CARTAGENA, Colombia John McCain portrayed free trade Tuesday as a win-win proposition for the U.S. and its Latin American economic partners, but labor leaders said it's been a big loser for Rust Belt voters.
The Republican presidential hopeful began a three-day visit to Colombia and Mexico after a campaign swing through Indiana and Pennsylvania, two states hit hard by the loss of manufacturing jobs partly due to trade agreements like the North American Free Trade Agreement between the U.S., Mexico and Canada, which McCain strongly supports.
McCain and his wife, Cindy, met Colombian President Alvaro Uribe at the president's ceremonial home in Cartagena before a meeting between the two men and several Colombian cabinet ministers.
As McCain headed abroad, Democrat Barack Obama repeated his vow to renegotiate NAFTA if elected to include enforceable labor and environmental provisions. At a news conference in Ohio, a state hard-hit by job losses, Obama said, "The United States wanting to make sure that its ... standards aren't being undermined isn't imperialist."
Although Obama didn't mention McCain or his trip, a prominent Obama supporter criticized McCain's visit.
"Today after he finishes his speech here in Indiana, he's hopping on a plane and going to Colombia and Mexico to talk about how much our trade agreements are going to help those countries, rather than taking about what we can do to help this country," United Auto Workers Vice President Terry Thurman told reporters.
"Now I find it no surprise that he's going to go to Mexico to talk about how great NAFTA is because he certainly is not going to find much support for it here in the Hoosier state," Thurman said.
McCain conceded Monday he still has work to do to convince voters in industrial swing states in the Midwest, where the presidential election could be decided, that his support for free trade will benefit them, not just cost more jobs.

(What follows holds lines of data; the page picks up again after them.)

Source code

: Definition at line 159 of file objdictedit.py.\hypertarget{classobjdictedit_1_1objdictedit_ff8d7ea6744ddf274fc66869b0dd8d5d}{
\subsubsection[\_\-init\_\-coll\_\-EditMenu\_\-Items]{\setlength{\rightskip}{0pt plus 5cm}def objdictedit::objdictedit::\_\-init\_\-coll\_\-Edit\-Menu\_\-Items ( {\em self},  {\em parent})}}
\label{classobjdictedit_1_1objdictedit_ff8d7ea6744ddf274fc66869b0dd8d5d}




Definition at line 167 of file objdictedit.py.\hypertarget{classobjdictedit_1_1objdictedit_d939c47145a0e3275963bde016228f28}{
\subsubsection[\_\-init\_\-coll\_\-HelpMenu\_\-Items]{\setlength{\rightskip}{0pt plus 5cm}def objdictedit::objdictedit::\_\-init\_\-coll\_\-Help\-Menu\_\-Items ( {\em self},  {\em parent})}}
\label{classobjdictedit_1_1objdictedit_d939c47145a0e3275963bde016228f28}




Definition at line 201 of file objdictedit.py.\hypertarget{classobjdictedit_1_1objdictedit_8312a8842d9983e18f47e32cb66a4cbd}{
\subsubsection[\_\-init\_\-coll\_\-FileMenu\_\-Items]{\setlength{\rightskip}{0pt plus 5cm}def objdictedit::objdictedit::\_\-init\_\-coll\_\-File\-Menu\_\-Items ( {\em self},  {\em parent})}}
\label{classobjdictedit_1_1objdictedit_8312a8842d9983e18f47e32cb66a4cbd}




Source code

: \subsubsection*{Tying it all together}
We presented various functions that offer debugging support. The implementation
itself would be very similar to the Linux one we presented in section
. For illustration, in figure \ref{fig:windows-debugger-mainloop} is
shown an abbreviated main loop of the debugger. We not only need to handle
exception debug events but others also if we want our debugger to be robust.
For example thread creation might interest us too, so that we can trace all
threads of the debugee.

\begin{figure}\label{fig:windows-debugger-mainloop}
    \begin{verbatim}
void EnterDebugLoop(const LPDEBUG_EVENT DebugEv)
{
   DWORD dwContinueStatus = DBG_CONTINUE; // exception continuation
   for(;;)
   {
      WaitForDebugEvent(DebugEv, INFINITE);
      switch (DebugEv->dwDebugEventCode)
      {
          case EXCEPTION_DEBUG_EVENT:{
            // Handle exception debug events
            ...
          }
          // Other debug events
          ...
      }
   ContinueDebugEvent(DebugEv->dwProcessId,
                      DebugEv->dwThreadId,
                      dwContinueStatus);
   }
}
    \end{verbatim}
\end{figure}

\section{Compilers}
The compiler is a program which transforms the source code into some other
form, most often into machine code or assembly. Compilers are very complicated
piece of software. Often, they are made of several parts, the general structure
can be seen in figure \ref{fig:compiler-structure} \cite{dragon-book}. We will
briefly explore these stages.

He pledged to improve programs for displaced workers and unemployment insurance if elected, but acknowledged that wouldn't be enough.
"I have to convince them the consequences of protectionism and isolationism could be damaging to their future," the Arizona senator said.
"I understand it's very tough. But for me to give up my advocacy of free trade would be a betrayal of trust," he said. "And the most precious commodity I have with the American people is that they trust me."
McCain's trip caps a visit in late June to Ottawa, where he talked up cross-border cooperation with Canada on economic issues, especially trade.
McCain arrived in Cartagena, Colombia, Tuesday evening for meetings with Uribe and several cabinet ministers. He was accompanied by two of his top supporters, Sens. Lindsey Graham, R-S.C., and Joe Lieberman, an independent from Connecticut.